这一刻,他希望他们彼此信任,而不是面对她挑衅,孤寂的容颜!
锦瑟娥眉轻挑,眼波盈水,斜斜地一瞥,淡淡的笑容一闪即逝。
“来人,还不把她拖下去。”他不耐的蹙眉,冷冷的吩咐。
震惊盈满了刚刚还自信满满的眸子,林菱一时呆愣住,像是不相信轩辕恪会这样对待她一般,任由侍卫拉着她的双臂向外走去。
“住手。”一声清斥终于传来。
轩辕恪侧过脸去看锦瑟,她只是淡然一笑,额前似流云的发下,一双明眸黑亮光洁,似碧水秋波,隐隐流转不定。
她这样的神情不禁让他心里微微着恼,却说她不得。
“恪儿,林菱不懂事,你就饶了她,毕竟是你的表妹啊。”这么说时,凌厉的眸子就看向抓着林菱的人,“你们还不放开她。”

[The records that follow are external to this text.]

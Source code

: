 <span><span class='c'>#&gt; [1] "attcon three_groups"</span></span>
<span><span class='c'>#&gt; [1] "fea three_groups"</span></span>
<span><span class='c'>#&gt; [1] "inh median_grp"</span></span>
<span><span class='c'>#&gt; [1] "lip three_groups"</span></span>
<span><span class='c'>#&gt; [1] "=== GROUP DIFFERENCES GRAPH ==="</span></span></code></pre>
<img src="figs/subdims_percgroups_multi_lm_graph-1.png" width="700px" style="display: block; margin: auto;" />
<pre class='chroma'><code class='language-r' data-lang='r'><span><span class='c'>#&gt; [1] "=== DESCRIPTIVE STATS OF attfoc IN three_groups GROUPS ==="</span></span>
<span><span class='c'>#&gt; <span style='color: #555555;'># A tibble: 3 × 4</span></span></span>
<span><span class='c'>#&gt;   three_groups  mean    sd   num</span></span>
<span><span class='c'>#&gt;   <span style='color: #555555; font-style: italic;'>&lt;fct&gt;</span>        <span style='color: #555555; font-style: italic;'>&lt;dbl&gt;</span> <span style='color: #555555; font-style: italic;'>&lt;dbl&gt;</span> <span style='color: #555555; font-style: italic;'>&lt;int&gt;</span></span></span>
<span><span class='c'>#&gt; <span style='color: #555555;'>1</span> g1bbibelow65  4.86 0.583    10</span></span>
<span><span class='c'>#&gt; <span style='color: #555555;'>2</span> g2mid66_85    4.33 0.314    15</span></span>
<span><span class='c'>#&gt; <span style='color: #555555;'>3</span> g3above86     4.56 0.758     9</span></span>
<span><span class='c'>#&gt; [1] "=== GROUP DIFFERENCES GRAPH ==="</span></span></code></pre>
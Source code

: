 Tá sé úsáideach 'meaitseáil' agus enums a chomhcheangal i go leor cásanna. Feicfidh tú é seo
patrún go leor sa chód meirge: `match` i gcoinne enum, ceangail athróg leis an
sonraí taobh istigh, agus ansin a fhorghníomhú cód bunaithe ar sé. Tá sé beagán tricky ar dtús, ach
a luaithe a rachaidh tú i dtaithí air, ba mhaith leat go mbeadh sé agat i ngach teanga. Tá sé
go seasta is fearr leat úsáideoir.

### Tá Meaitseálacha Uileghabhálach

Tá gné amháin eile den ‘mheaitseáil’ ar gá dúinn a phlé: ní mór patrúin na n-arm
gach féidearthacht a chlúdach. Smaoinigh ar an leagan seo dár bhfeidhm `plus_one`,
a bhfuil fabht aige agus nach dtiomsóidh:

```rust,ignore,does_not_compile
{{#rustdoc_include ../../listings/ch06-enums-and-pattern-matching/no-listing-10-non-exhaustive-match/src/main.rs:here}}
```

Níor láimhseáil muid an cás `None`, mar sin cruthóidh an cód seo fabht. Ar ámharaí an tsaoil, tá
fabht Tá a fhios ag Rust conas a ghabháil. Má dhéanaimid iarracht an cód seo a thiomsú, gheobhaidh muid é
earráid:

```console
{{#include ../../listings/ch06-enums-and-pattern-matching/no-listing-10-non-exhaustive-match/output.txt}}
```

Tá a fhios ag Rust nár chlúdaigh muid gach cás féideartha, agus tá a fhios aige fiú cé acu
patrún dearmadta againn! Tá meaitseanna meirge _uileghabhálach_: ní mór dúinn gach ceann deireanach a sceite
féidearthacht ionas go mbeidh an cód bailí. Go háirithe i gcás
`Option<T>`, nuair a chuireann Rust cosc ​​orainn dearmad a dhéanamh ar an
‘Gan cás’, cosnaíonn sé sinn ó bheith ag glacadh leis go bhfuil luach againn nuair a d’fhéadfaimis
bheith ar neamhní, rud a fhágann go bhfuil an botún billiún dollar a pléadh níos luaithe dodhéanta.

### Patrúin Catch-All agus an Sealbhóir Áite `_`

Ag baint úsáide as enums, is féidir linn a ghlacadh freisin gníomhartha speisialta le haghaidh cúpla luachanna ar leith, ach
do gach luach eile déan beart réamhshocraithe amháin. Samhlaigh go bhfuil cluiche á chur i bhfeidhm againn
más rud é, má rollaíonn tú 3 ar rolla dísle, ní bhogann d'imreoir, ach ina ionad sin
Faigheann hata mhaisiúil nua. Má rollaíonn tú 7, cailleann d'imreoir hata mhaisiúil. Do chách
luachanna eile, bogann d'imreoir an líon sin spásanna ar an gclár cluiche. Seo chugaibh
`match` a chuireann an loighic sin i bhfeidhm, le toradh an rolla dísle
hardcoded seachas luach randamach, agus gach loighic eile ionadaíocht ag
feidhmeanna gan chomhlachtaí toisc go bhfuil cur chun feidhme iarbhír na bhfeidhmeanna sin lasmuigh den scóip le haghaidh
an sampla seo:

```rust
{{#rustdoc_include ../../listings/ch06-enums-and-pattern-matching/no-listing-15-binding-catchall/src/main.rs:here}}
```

锦瑟眸光一转,不是没看清楚,她仍然在暗暗对着林菱使眼色。
王妃王爷去了,这女人还很敢拿出一幅当家主母的气势。
戏没完,很好,看他们要怎么接着演。
“将她压下去,我不许任何人扰了我父王,母妃的灵堂。”锦瑟终于开口了,一双眼睛此时显得深不可测,黑得如同夜色一般看不出任何端倪。
“你敢。”二夫人林美霜吊起了秀气的眉。“我看谁敢动手。”
本来抓住林菱的家奴讪讪的放开了手。
看着林菱得意的笑容,锦瑟露出了一个不易觉察的微笑,“来人,把林菱小姐先带下去,面壁十日。”
随着她慵懒的声音落下,两名侍卫上前,一声不响的扣住了林菱的手臂。
锦瑟看到林菱的脸一瞬间煞白。
自作孽不可活!
上前的正是王府的暗卫,只要微微使力,就是林菱吃不消的。
就连轩辕恪的眼里也布满了惊诧。
林菱不甘的挣扎,突然嘶声喊道,“我可是本证如山,你害怕了是不是?你怕我在这些人面前将你的丑事抖了出来,是不是?”
她倔犟地昂了头,直勾勾瞪着锦瑟,嘴角噙着一丝快意的笑。
她是放手一搏了,为了养育她的姑姑,为了她心爱的男人。
锦瑟知道,她今天是想置她于死地。
锦瑟早知道,林菱一向用天真的容颜掩饰着自己的痴傻,她果真聪明,知道当着悠悠众口,锦瑟不会容她布下疑忌的种子,以致往后流言四起。
否则,她这个郡主将如何面对天下人,又置轩辕恪的颜面于何地。